3 Big Changes To The Savings Protection Scheme
The FSA is proposing three major changes to the compensation scheme protecting your savings.
I've been impressed how fast people have been compensated by the Financial Services Compensation Scheme (FSCS). Hundreds of thousands of people received money from the scheme last year to restore the savings they lost in failed banks. What's more, most of them received the money inside two months. No technology has been specifically developed to confirm claim eligibility and to make payouts on a mass-scale, which makes this speed even more surprising.
Even so, the financial-services regulator, the Financial Services Authority (FSA), wants to make some improvements to its FSCS. Here are the main three changes it's proposing:
1. Rapid protection when your bank fails
Two months may seem fast for a logistical problem such as this, but it's a long time to worry about when you'll get your money back. Or if you'll get your money back. What's more, it may be that you really need your money immediately, e.g. for a house purchase that you've already agreed to, or because you've recently been made redundant.
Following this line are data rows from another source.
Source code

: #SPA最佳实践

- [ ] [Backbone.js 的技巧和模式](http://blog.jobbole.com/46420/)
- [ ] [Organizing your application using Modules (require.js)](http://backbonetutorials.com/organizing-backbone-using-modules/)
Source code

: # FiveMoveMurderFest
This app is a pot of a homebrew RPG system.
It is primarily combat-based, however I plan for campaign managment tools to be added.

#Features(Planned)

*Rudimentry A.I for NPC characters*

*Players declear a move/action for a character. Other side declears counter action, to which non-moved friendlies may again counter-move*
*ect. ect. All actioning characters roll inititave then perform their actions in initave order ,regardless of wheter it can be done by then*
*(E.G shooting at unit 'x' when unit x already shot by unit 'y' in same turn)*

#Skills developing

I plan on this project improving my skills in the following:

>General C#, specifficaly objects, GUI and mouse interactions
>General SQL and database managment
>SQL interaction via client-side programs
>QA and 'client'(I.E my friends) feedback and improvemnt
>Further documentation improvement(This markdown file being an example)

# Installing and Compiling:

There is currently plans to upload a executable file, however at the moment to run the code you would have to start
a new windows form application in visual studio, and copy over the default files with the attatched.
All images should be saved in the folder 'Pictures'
In circumstances such as these, two months just isn't soon enough. That's why it's great, and quite astounding, news that the FSA is looking to ensure people get their money within seven days of a bank failing.
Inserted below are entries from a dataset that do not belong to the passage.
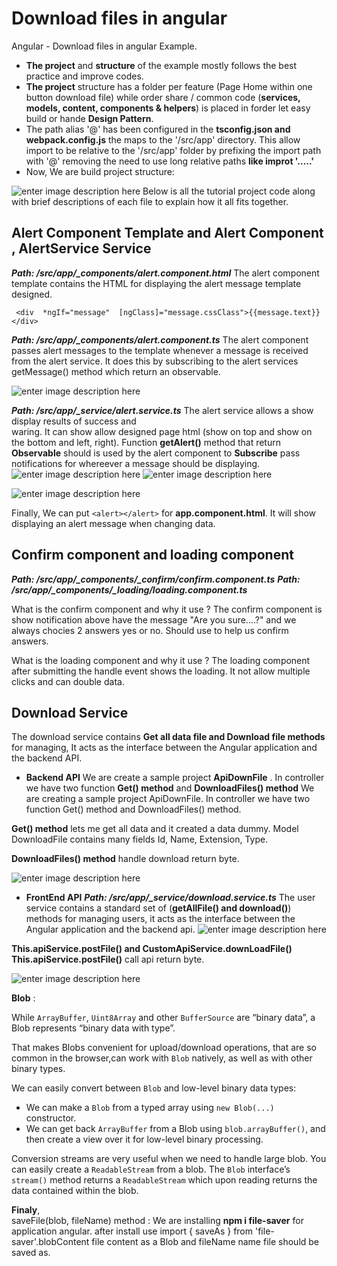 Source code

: 

# Download files in angular
Angular - Download files in angular Example.

 - **The project** and **structure** of the example mostly follows the best practice and improve codes.
 - **The project** structure has a folder per feature (Page Home within one button download file) while order share / common code (**services, models, content, components & helpers**) is placed in forder let easy build or hande **Design Pattern**. 
 - The path alias '@' has been configured in the **tsconfig.json and webpack.config.js** the maps to the '/src/app' directory. This allow import to be relative to the '/src/app' folder  by prefixing the import path with '@' removing the need to use long relative paths **like improt '.....'**
 - Now, We are build project structure:

![enter image description here](https://lh3.googleusercontent.com/iN0zqaDD4eKGC0VZjpfRvOidsNdVljuK_y7gB7UQZv_--81qiZ-3onzP7UAJMTSy5_1B3bqKQQ4Ozl_HGe_65z_ikgxnMoZ-2osIsbIE4l-ax3at6q3uARwyY2xbdhPmTOaI-29Ys4lIPhG2L9ER9YCEheP5zcl9eaAF-MZJ8YKNpqa4NpF_-0vspf1T5f87UB8P2ZtDbcVDLXmu-hvuzPe4QAbeB-_CvTEAZEteuVdIHuSQ6UjZfLJeETdYr8ViiuMIVuPCkJA2PDlZklZgVxt62XfXIakpCSbTbHGWm3Dle6RjV2voPRhnNPLENPl45ylkExq7TlbvFDglaaREffpOvJRxbadAwuirM-mVbfFH8Os5v5hFqkUOKaTQNaV066-OK8l__bgIt8QTmCLjRid3owz5bulB3098ww4yrJecwGzInwpEnnd_ir5_9kJslAhA0ZL1qtpl5C_EU2elu8EiM2SXMri5m5f9-S2aujO76jhs2CVc6bPpmari8yr7scFMYMESPlG-37-dlAEkmlzQaP14pgBKqjP5PQ7gLj8NeaFU40PCcfpr-CmgslIxyOwN-KdYCPlVY6UaP8A0c4E1zqHzMrPmLxoYG2LJE9Yin8CALppIFDt3M1gq9oMOnziAqNH7Z3_-Np_K94yTMbTsuvz8ZHBvMH2GHb3B48nhgicgcaaGxBumo5FjJjo_XcDvGWmO50mZmmv8Af36UTGS4U7O8U0f4Z1dxTS--Uh2BpltFpxZzj0NO4dgTg=w262-h384-no?authuser=0)
Below is all the tutorial project code along with brief descriptions of each file to explain how it all fits together.
## Alert Component Template and Alert Component ,  AlertService Service
***Path: /src/app/_components/alert.component.html***
The alert component template contains the HTML for displaying the alert message template designed.

     <div  *ngIf="message"  [ngClass]="message.cssClass">{{message.text}}</div>


***Path: /src/app/_components/alert.component.ts***
The alert component passes alert messages to the template whenever a message is received from the alert service. It does this by subscribing to the alert services getMessage()  method which return an observable.
  
  ![enter image description here](https://lh3.googleusercontent.com/49O8bAZWxM0wFKtE-xtjjhfKXm31LUI9xRQUD5HHQrkO41aoV7jEnDOYwdMGvh7w4EDIOauTVtdO6F-gkC3NohIS2YZiLiG84epy0m8Hd979WK3-lZXWgDwslIN0a5l5GxYOWQKlaFHabjRGsocbdindbM05rByudPcPwFi1WMg-SdlU0o2rJRoSIJnh2Dk4IyGupvrk2SgOER7PHfYLrz0B_E_3_kB8Xpgk15togQSjbrI5EgZ-_FL-BvxPh61oHUWWqFZewfCVJe9ZKRbElM-vNNDySqJVft3YUWUyXlAXpwFmVyy5XWrIX8IypZ0tZvnHHzHNKqjQ8WDzTInqpUwT0vEKJYMAwwW-vRuTE0O4eOPeFv_9Cu7fFkfG7U0yz6bVBMGVAH8LkbL6Wpq0P9T-OUGn4_x5-F25kEyYJBE_4-8unxkIO6Qw_oOfTTEWtylllKvtPmTHpmhhuhJpJFdqPAI8tJI92LlKqi7-EDSAqRJoEuXlW3RTfd2Oe1ra-DM6a3vRT6zIC7UPqSQN2mOOJtmW3cYWu9BewSGJUygFoxsEU28XI9qs0h86qGzPPFULEECJJyKhLCJgqceCtcrdv9hEHZV-LiUpKe5TYpSVILM2gzI8D5VE4EvFAuDjPwZBidFuIwlNzIYlbSBajYUL9L6WY9kRapNn9AJdJwXc1PKeNJHiUGrZbYIoD0bDRR_ursUUvGzaGs_oAW4FKTDn507-Q4xUZMQTXVMVhamvHkxjfJgEeSahTXQJlw=w648-h384-no?authuser=0)


***Path: /src/app/_service/alert.service.ts***
The alert service allows a show display results of success and  
waring. It can show allow designed page html (show on top and show on the bottom and left, right).
Function **getAlert()** method that return **Observable** should is used by the alert component to **Subscribe** pass notifications for whereever a message should be displaying.
![enter image description here](https://lh3.googleusercontent.com/UinvE71g4TOf2i0wLlvHTdfZ1H2c1EvHC-i3C3RLowvrp9fBjHtGnTUaEzuPmDCTcR_FBiNQ2rfSSCe6282hjx8F3f9HUnDuP1tIuEKnhCmY8a4rh32jofaICB8cEvtas3PgSJZQzJkYq26svRrdLToxeYjReegRgjwyhfKp3FX3a63eokIzTRFbac5GiIAlCN6x1XB2sM6NuUWkPW_UwnDxE2mFGF6CHtS7sgxta59Fyv-CK1ypjn1nji5NS4kEE9D8UAnEaLln7Dy2jjEGg03IuQSNYsrQOAbdsAgXU5T9vmsB4XLbeiLpelimZLTt092C3GbWUydWAnqCTT1yn4YPxyIDEn2U-qeP-OrhQkZS0Ksr3GJEC4VSmoxD39C_NPWslaByApbl6X7jqwFgt-TDE2xL3igGZ9gkVtxylEUvOcNFgUYYdZzC7-zfjm3ttx2LtLt6jkXKyDtLB6qsqstLlnIZCmzOmTFH9yZe3MDYNjWtwK2lqhWmk-zXiis9guea-EfP5QLru4SbtbiyqS9adP3kkSxuKwJ7rxCJQviIjaEdCY58UUMzJ2d3No_jcnG0exzjAqwlGb8pjCKCHVtcb8YrQ0WlQqzdkTzrUuuh7389_PWoOqlUoC6OgmtFt0me1dIQBlqsyPwjF-8jWIm9Ks5hQmLLBgitiTvCwDo1EhOxIIx2Ddw_0ZXF3vu9lVm8cD9VOXoS1Ovb8oLjp9t1V35g2nfqa8XRcpxPK33ojOWp5Hx0ZuzRjGzrdw=w538-h384-no?authuser=0)
![enter image description here](https://lh3.googleusercontent.com/MpZBu593h58lMJZKwqRCJ7rMkUIgG_D-AnrVV67ppGR2sRTQie5D6lCR2toHVAcK1KA8BxlFUZlWMiD1_obyrzdR0UUmiHvq5Y3vbSKtkGYtRd-piuJFPedAPlQd7lxpsKUTSsYyJN7W5v5-5bNs2TuTDnUX_o5nFQSSAUZeLoku1cLR1jqjhAlaLTo1CWFOyrAeawSnG678c2T-lBejgWzm718w5CXmvAXyZaPUeKhnb1GBrdfqHP6FxCztNrjU9d1cDuJ3DnTEg8aOQFvGK35hOUNs-zU-Dl853A7-fSugot9ldG9oJh7gqpI1n1-LotNI4vszkPX8sNpya7yYjd6iXrrRf88baou6B7nIS3w_RuzJBUw3TxVzzOreo61pLEyhLaGIWvca1J0-WP81cI7OlK5JID4sQvnddoSys1BfpsJJ-fc_K-3Tnhh7FY8l2GiYy_QVbZzeL2WiLRUUE6aqmojU_vpeid0D-48AQ-t3QrJAngsI5hFCleFwyljXvZRmt6PZm35CSqwk3l4vtcGf7bICZK6r-GjAzBOCyfqbGay55q6ToMdqB3ecLPhWch4AkrwZ3Y8XiruRg6mZP_cFLVggTGiPJ4W_LLvADhxNPiIka7Pu0oaT_A3ECRoFlCQ8r8W2o7JOPG9Ns7nZliGRctgNrES0tyTBhswwGxOTTYJzcTuNjw7_XIswLS7MEy_Dg-GmANTUlMq678dqXowuBPDmW_UC6eixeJXfjyvtvGh3SyELMTlCZhUZoQ=w576-h384-no?authuser=0)

![enter image description here](https://lh3.googleusercontent.com/Hka_vxySq7fnEbKAwxtKSfe8CoYCCnI1m6yU0XuXI5lUKd0Csr4P1h6xBoVtjy4PCt53B3GEIZSl85IoANfSiPWnWhAHomDiMD31GhPg6Gh2aIk_NSy1BtPEw6A4Ug8LAlp-psH3Z2l5nj0QLXSJO8WH0D7oGYE84oEkNoKlFAapYXvnMF1-W5Ym0JODkphywHpq2w4sCuMqYVUmrm246qKQ52jDzwDgbFUxw5tzMTFRW5Ospfd-LowE0wIJkNu8zDAlw5g7pE1K0aFYhdc2D-yEihmjel-ThMpJSfSKz93cjGyEPRcWLCemG8OyF1wI0FziS-xKYUT28bcqI7sY0sDigmIxvdgSJHbN8xA8pnxzERRRaMTfMLoHN_r-oorIjnil56e7XuCfN2RVAvwFLOel7kqLSUAjkmPe4Vq2BYet3jcdd4xrh1T1cJk9CH9bttNWYWVbEjtt9Ixv5ac8q_5hOCQC65nk8tmc8sNRwQoxZVy6Z7Gn0TZvo4d7ZxvM5SknpPtRpZ5vkp3IlkVC1qoAEvXpMs1Pzlniiu5jYKgHZQgjP8SlrRKKNM02MUZf6muB5hisoaYmQ5Zq75Ju0PFQUq80uHAjsJOrkyAeBBOeJoOBHt6VT9PArkUlaI26A9I7ZHwsgUe3EximxpFj1fDYBnMaXxX_4bMQ3SWF_7hlMlRYjnzXI5cME4KnUlj7QU7u1le382fqn2iM9XTR_6coFlyetzFSNwr4bacJ2vb7wz6T8FVuaVT7LM75Sw=w818-h300-no?authuser=0)

Finally, We can put  `<alert></alert>`  for **app.component.html**. It will show displaying an alert message when changing data.

## Confirm component and loading component
_**Path: /src/app/_components/_confirm/confirm.component.ts**_
_**Path: /src/app/_components/_loading/loading.component.ts**_


What is the confirm component and why it use ?
The confirm component is show notification above have the message "Are you sure....?" and we always chocies 2 answers yes or no. Should use to help us confirm answers.

What is the loading component and why it use ?
The loading component after submitting the handle event shows the loading. It not allow multiple clicks and can double data. 


## Download Service

The download service contains  **Get all data file and Download file methods** for managing, It acts as the interface between the Angular application and the backend API.

 - **Backend API**
We are create a sample project **ApiDownFile** . In controller we have two function **Get() method** and **DownloadFiles() method** 
We are creating a sample project ApiDownFile. In controller we have two function Get() method and DownloadFiles() method.

**Get() method** lets me get all data and it created a data dummy. Model DownloadFile contains many fields Id, Name, Extension, Type.

**DownloadFiles() method** handle download return byte.

![enter image description here](https://lh3.googleusercontent.com/T7S-SuGwg3B5NdZF2S3c8TPPyGUgEvkHb1y9D3kwga4M0X-5A-NG9XSRrjJYeYnlo-5yIwG2OGHZPdM3U4ShM4TYVzFX9ti0YUcZ1YlzD-zXcponltMh_lwc4uVB3jqDEW9L4JCKCZW7OiDp5k3kYZs7Sw48l1IzODWiG66UIUpxT1P07_XoKshMTmuhS6hCvMuTJh9Ycrqk2pk_qVH9HzUqdDVb_3iZt0uywYCNizZXDq5l6gwIeS49OQuPn9FKMe1mMnBoC9kEipfBT-aEt_tdH_bRPviWrYNZOnhj7H0EJJBvWZSYqrnaIKs3-LJrnti6dLsUEEpzBrcetXajk-LVmmQaofO7fvS7oMxHH_rcpH7gwWeDsa_BacUhfh4G_qPS0Op3raALZmkB-Pj5Ah6P8EVyp1S9lX82oez-OV3fCyKMl5uUluggoyARQzBNhT-fKGWO4ZUzWKjc4lR9G0A6d0D74S6jqCL2l4tze62v0a6gu6j5c0AyYz3kfhDH7pmAw0m3mSZRGIlENom-Luwqdkz5RZb7DIOMWWmju4kQR5kPI7-UqRsq1zfic10ZOj_sx6jYDvNMrt9go56aVxYwdTJHYfA-O9XgsRKC9W61yNX0SxRP_PgrBvKaqetCQzu21nGc5wcB8RTD4xFi0DwxGKfYf6sNNvsZR0aDXQghgz8FNtToX7OYWpoaLbxgt71TTMDX42mU3FQFP3owJXtrG9yJeKQBLYEkdKZ7c-TLNTcb5SRC1DGMsgrZuw=w836-h384-no?authuser=0)

 - **FrontEnd API**
***Path: /src/app/_service/download.service.ts***
The user service contains a standard set of (**getAllFile() and download()**) methods for managing users, it acts as the interface between the Angular application and the backend api.
![enter image description here](https://lh3.googleusercontent.com/yRiLw7pqEvLvC22r6Ou4IUmSs_BGYllmxajoiNHWJQ99Sb_iQ0qeKwesuMn_KhZVrBEahEfIdysoqpSfWYN8hQN2vkqiKHgxWRw70CcodKhp5FAAbCASY_1NdsED_ScC2U0YgOWVT9sE-OCVIabzCA5A9R4hi4OnEc9xtqHBVfmRo5l8tmSusmzbEM_CsSkxlAlQZmy6fyS-_PmpRVP0FYJsfkToy_aJrM8fwxCkGewyxaCoayYQT-DTpI0pZG36ZfNw-3M-2VB-pwRi2norjvIj1G0xH6uC3UnbWvD2fhaJXMKdJPnoNI6mmgLBpqnXwIiDIJjzrfH6Xx4eJP_QVG6HVfs7CQDScaBsgtB_X8Vl5phkrdKBo6-hL_SIg6O_r56RGw-hec7Dex4mWs9bUZqeOGsT3B0DEv0tdeuG7ms78qheEiYsRapMvbxhxz12gRDGNbcfkMYlC3k8eCcklmb0DG00jcVjeyjG2W-Zv_WCu2iEMogYaQMx7HvSSkwUVVB2IjalMLHpNdkSCrYsfmQFV4p4BkHRpKY2auERNw5dobAFGInM36lhesOq2xG5h7zSQyrqvKpN5EGQiJiJTwChYgK3CiZGhxXdi1pe1AOinS0I5flNtByIz_4uiA30KoH_M4MOwqaP8G-mPkWo7xHZsLOs8Kfga6lbi10esbsVOIYKf0sNJW55QIqRfV-_IVoY1tcbhVg5moHyxTeCttdog4ST5zwX2Q-QqGF9KwS8DZBnAGSG3pALsfGdxw=w582-h386-no?authuser=0)

**This.apiService.postFile() and CustomApiService.downLoadFile()** 
**This.apiService.postFile()** call api return byte.

![enter image description here](https://lh3.googleusercontent.com/Qq0fpYm2A_vK735RorY77kmtwHnABkgW6XuR6mYPQOGE_qC-de6KIK2lpr6r295tU7_Mz6O2YNGXpCrJQlUkte4k3Qs13pFALriEzJPozz6K0rUEoOlJ23gAkIHH2YjryDKr7-Y-vCMe1zzYytOjzEadSlXhkfez6Ka6lNH7iboOiG7WK7NxCLOs_KcNFZUO1eEw6JWPFC3-oC9V6jNqVx179x0CqvgwF3Bx1b39Yzpt-Mc83g7bguK2ZR0W7LNcJ1rz1b0h4ZEKh51LinVvPZWFKFBpV9oDUKoDjLY6b_7OI3CcVlZeMUX2XhfwvwgpDQa3WHgstPdwUpURGa0F3vtu5tIYMLu_kLtOqXdJwKaqR7FPqpO_Dk-1pdHD9zGygzIiAmr5DE5JvvjCWyWijCu2Z56H2CgiuKnjOs-5wJcpQ4HOSubzWQ4-UtFs5csuCEqHU6BWCsXKRDr-E-GFajEHU6pHPnSXJ3PjvtU30opQ5tLVHj0nCK-aPPswPL_PZsFgMgQfqj5w3Uz3zWE71iQ7sxINGc2JruWBBYZrWz_6clkbJRVbX7xkqz5gNtZZixPHoueotacXoy0zYezXVUwzwFw6t6BhIZW-qQTN6uJmPksNZbcv3xl1UIfU1TZTy5e_RlD98ongBO94k3I-WzLb89lmLx_GQMVDl8ApLHeDqNdrjYF2L8Jt-jLlptLJR7iysLTeg5ilJRurivf5IGq5jW75FfClIO-kfMk_KU1ulKNkUUeBawpyCpt0cg=w540-h384-no?authuser=0)

**Blob** :

While  `ArrayBuffer`,  `Uint8Array`  and other  `BufferSource`  are “binary data”, a  Blob represents “binary data with type”.

That makes Blobs convenient for upload/download operations, that are so common in the browser,can work with  `Blob`  natively, as well as with other binary types.

We can easily convert between  `Blob`  and low-level binary data types:

-   We can make a  `Blob`  from a typed array using  `new Blob(...)`  constructor.
-   We can get back  `ArrayBuffer`  from a Blob using  `blob.arrayBuffer()`, and then create a view over it for low-level binary processing.

Conversion streams are very useful when we need to handle large blob. You can easily create a  `ReadableStream`  from a blob. The  `Blob`  interface’s  `stream()`  method returns a  `ReadableStream`  which upon reading returns the data contained within the blob.

**Finaly**,  
saveFile(blob, fileName) method : We are installing **npm i file-saver** for application angular. after install use  import { saveAs } from 'file-saver'.blobContent file content as a Blob and fileName name file should be saved as.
A bank collapses and everyone gets their money in a week. Is that possible? If it is, savers will feel more secure, and more savers will be happy to move their money back to the highest-paying savings accounts. People fled these accounts last year, because they are usually the most at risk. Even so, it makes sense to spread your savings across more than one institution.
This big change will require new IT systems at all the banks, which could take years to develop and install. It could also cost them £1bn but, between all the banks, even suffering as they are, that's not a huge amount. We shouldn't see much difference in the cost of financial products as a result; we'll still have difficulty finding cheap ones!
2. A beautiful payout
The FSCS is also consulting on a 'gross payout', which I assure you is less vulgar than it sounds. Under current rules, if you have debts with the same bank, the scheme's administrators usually rule that your savings must be used to offset the debt. This means you only get back the difference after paying off your debts, if there's anything left. The FSA is proposing that you get all your savings back.
You'll still owe the debt to someone (it could be another bank or the government) under the same terms of your existing credit contract. However, it won't mess up your financial plans in the way that seeing all your savings disappear in an immediate, large debt repayment does.
If this change goes ahead, we could firstly feel more confident having our savings and debts at the same institution, and secondly we could be more confident that our money plans won't get knocked about.
3. The Funny Bank's connected to the...?
Another proposal that the FSA has put up for consultation is that banks tell their customers how they are linked to each other, and how this affects our compensation claims.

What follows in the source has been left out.